Politically correct not the target for The Revelstoke

We live in a day and age when consumers are constantly being bombarded with dire warnings about smoking, drinking, eating, and anything else that might be considered upsetting to the human ecosystem. Accordingly, it has become harder to market a product...

We live in a day and age when consumers are constantly being bombarded with dire warnings about smoking, drinking, eating, and anything else that might be considered upsetting to the human ecosystem. Accordingly, it has become harder to market a product like alcohol without offending someone – or an entire country, for that matter.

That’s what makes a new campaign for The Revelstoke Canadian Spiced Whisky stand out. Advertising for the brand, which hit the Canadian market in January, was created by Toronto-based Holmes & Lee, and is a throwback to campaigns of old when fun was fun, and advertisers were a little more libertarian in their willingness to offend.

Long before Hamilton MP Sheila Copps filled the House of Commons with angry yelps about respecting Canadian identity and culture, it was acceptable to laugh at our own expense. Canadians were often heard to trumpet the value of hard Canadian living and the amount of alcohol required to sustain life here.

Luckily for Holmes & Lee, Sheila Copps has no place in the world of Minneapolis, Minn.-based Phillips Beverage Co., producer of The Revelstoke Canadian Spiced Whisky.

Holmes & Lee has been involved with The Revelstoke for more than a year, when they were awarded the business over U.S. as well as Canadian competition. ‘Phillips basically just gave us the liquid; it’s kind of a dream come true,’ says John Lee, whose shop was responsible for naming the brand, designing its packaging, and creating a print campaign and Web site for the product.

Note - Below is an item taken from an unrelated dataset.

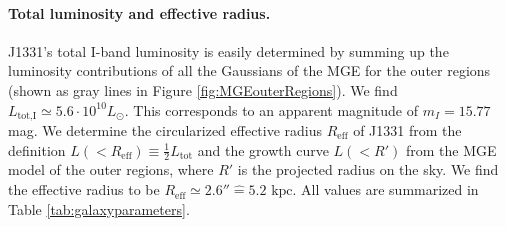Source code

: \paragraph{Total luminosity and effective radius.} J1331's total I-band luminosity is easily determined by summing up the luminosity contributions of all the Gaussians of the MGE for the outer regions (shown as gray lines in Figure \ref{fig:MGEouterRegions}). We find $L_\text{tot,I} \simeq 5.6 \cdot 10^{10} L_\odot$. This corresponds to an apparent magnitude of $m_I = 15.77$ mag. We determine the circularized effective radius $R_\text{eff}$ of J1331 from the definition $L(<R_\text{eff}) \equiv \frac 12 L_\text{tot}$ and the growth curve $L(<R')$ from the MGE model of the outer regions, where $R'$ is the projected radius on the sky. We find the effective radius to be $R_\text{eff} \simeq 2.6'' \hat{=} 5.2 \text{ kpc}$.  All values are summarized in Table \ref{tab:galaxyparameters}.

The ads for The Revelstoke currently run in Maxim and Stuff, magazines that appeal to men 20-35, with an urban skew and an arsenal of lifestyle anxieties.

According to Holmes & Lee partner Peter Holmes, the rationale going in was threefold: ‘First, this is a U.S. campaign and the ads were written for the U.S. Maxim audience. That reader is our target, full stop. Second, The Revelstoke is different – the first spiced whisky – certainly not your Dad’s whisky, so it requires a tone that is as different. Third, it is a good strong Canadian whisky, a fact that plays well in the U.S. market. And since all that most Americans know about Canada is that they do not really want to go there, we felt we had to remind them exactly why they don’t.’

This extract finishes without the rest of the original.